- DVD cover
- Directed by: Tim Story
- Written by: Robert Eisele
- Produced by: Raymond Brothers Scott Glassgold
- Starring: Forest Whitaker Taraji P. Henson Bow Wow Isaiah Washington Robbie Jones Jackie Long
- Cinematography: Larry Blanford
- Edited by: Stuart Levy
- Music by: Mark Mancina
- Production company: The Weinstein Company
- Distributed by: Dimension Films
- Release date: February 9, 2010;
- Running time: 102 minutes
- Country: United States
- Language: English
- Budget: $15 million

= Hurricane Season (2010 film) =

Hurricane Season is a 2010 American sports drama film directed by Tim Story and starring Forest Whitaker, Taraji P. Henson, Isaiah Washington, Lil Wayne, and Bow Wow.
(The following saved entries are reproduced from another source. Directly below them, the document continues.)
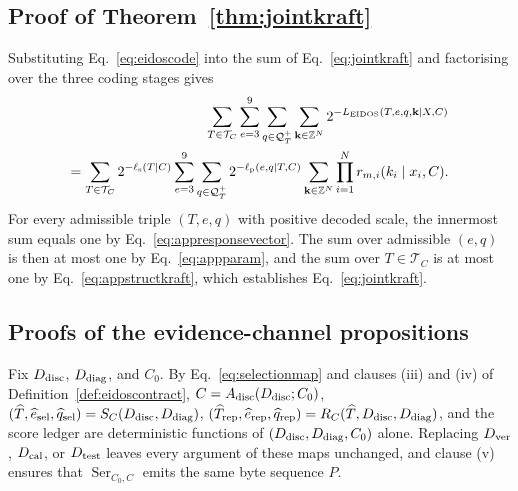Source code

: \subsection{Proof of Theorem~\ref{thm:jointkraft}}\label{app:proofkraft}

\begin{pf}
Substituting Eq.~\eqref{eq:eidoscode} into the sum of Eq.~\eqref{eq:jointkraft} and factorising over the three coding stages gives
\begin{equation}\label{eq:appkraftfactor}
\begin{aligned}
\sum_{T\in\mathcal T_C}\sum_{e=3}^{9}\sum_{q\in\mathcal Q_T^+}\sum_{\mathbf k\in\mathbb Z^N}
2^{-L_{\mathrm{EIDOS}}(T,e,q,\mathbf k\mid X,C)}\\
=\sum_{T\in\mathcal T_C}2^{-\ell_{\rm s}(T\mid C)}
\sum_{e=3}^{9}\sum_{q\in\mathcal Q_T^+}2^{-\ell_{\rm p}(e,q\mid T,C)}
\sum_{\mathbf k\in\mathbb Z^N}\prod_{i=1}^{N}r_{m,i}(k_i\mid x_i,C).
\end{aligned}
\end{equation}
For every admissible triple \((T,e,q)\) with positive decoded scale, the innermost sum equals one by Eq.~\eqref{eq:appresponsevector}. The sum over admissible \((e,q)\) is then at most one by Eq.~\eqref{eq:appparam}, and the sum over \(T\in\mathcal T_C\) is at most one by Eq.~\eqref{eq:appstructkraft}, which establishes Eq.~\eqref{eq:jointkraft}.
\end{pf}

\subsection{Proofs of the evidence-channel propositions}\label{app:proofevidence}\label{app:proofreplacement}\label{app:proofdominance}\label{app:proofconformal}

\begin{pf}
Fix \(D_{\rm disc}\), \(D_{\rm diag}\), and \(C_0\). By Eq.~\eqref{eq:selectionmap} and clauses (iii) and (iv) of Definition~\ref{def:eidoscontract}, \(C=A_{\rm disc}(D_{\rm disc};C_0)\), \((\widehat T,\widehat e_{\rm sel},\widehat q_{\rm sel})=S_C(D_{\rm disc},D_{\rm diag})\), \((\widehat T_{\rm rep},\widehat e_{\rm rep},\widehat q_{\rm rep})=R_C(\widehat T,D_{\rm disc},D_{\rm diag})\), and the score ledger are deterministic functions of \((D_{\rm disc},D_{\rm diag},C_0)\) alone. Replacing \(D_{\rm ver}\), \(D_{\rm cal}\), or \(D_{\rm test}\) leaves every argument of these maps unchanged, and clause (v) ensures that \(\operatorname{Ser}_{C_0,C}\) emits the same byte sequence \(P\).
\end{pf}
The screenplay was written by Robert Eisele and the film was produced by Raymond Brothers and Scott Glassgold. The film had been delayed several times and was finally released to DVD on February 9, 2010.

==Plot==

This movie is based on the true story of John Ehret High School's 2005–06 State championship team. After Hurricane Katrina, Al Collins (Forest Whitaker), a John Ehret high school basketball coach in Jefferson Parish, across the river from New Orleans in Marrero, Louisiana, assembles a team of players who had previously attended five different schools before Hurricane Katrina and leads them on the path to winning the state championship and rebuilding the community.

==Cast==
- Forest Whitaker as Al Collins
- Jackie Long as JJ Coleman
- Taraji P. Henson as Dayna Collins
- China Anne McClain as Alana Collins
- Isaiah Washington as Coach Buddy Simmons
- Bonnie Hunt as Principal Durant
- Bow Wow as Gary Davisee
- Khleo Thomas as David Willis
- Robbie Jones as Brian Randolph
- Lil Wayne as Lamont Johnson
- Michael Gaston as Coach Frank Landon
- Courtney B. Vance as Mr. Randolph
- Irma P. Hall as Grandma Rose
- Marcus Lyle Brown as Spencer's Father
- Brian Hartley as Fan
- Laurie Lee as Fan
- J. B. Smoove as Sam, the Bus-driver
- Eric D. Hill as Christian Wall
- Jarod Einsohn as Randy Verdin
- Nick Washington as Nicholas Washington

==Music==
The score for the film was composed by Mark Mancina. The theme song, "Be On Our Way" by Van Hunt feat. Supervision, Buku Wise, and Hidden Faces was written and produced by Frank Fitzpatrick. There was no official soundtrack release for the film, however proceeds from the "Be On Our Way" sales were donated to aid victims of the Hurricane Katrina disaster.